INFORMATION —
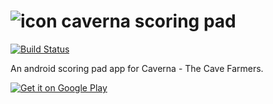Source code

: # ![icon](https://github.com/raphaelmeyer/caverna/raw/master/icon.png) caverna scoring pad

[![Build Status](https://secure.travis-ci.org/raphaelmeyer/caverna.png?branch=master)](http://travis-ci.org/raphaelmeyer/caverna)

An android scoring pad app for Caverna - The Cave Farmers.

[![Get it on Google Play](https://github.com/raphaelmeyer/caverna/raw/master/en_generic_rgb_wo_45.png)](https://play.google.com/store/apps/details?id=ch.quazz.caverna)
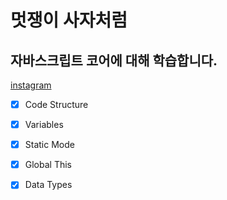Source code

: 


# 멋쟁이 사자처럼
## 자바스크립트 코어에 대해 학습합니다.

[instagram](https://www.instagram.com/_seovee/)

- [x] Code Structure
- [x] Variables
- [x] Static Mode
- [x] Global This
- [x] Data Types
---
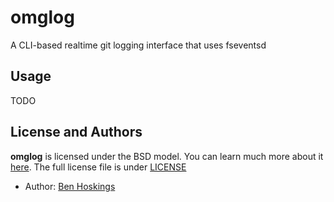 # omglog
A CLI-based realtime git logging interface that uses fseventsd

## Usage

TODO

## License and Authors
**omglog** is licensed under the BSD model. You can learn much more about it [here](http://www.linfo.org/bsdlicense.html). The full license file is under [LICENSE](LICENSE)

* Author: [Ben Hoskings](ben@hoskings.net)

WHAT IS EXPECTED — Look above for the line with "- [x] Variables" and the line with "- [x] Data Types". Retype those two lines and every line between them exactly, adding nothing.

SOLUTION FOR THIS TASK —
- [x] Variables
- [x] Static Mode
- [x] Global This
- [x] Data Types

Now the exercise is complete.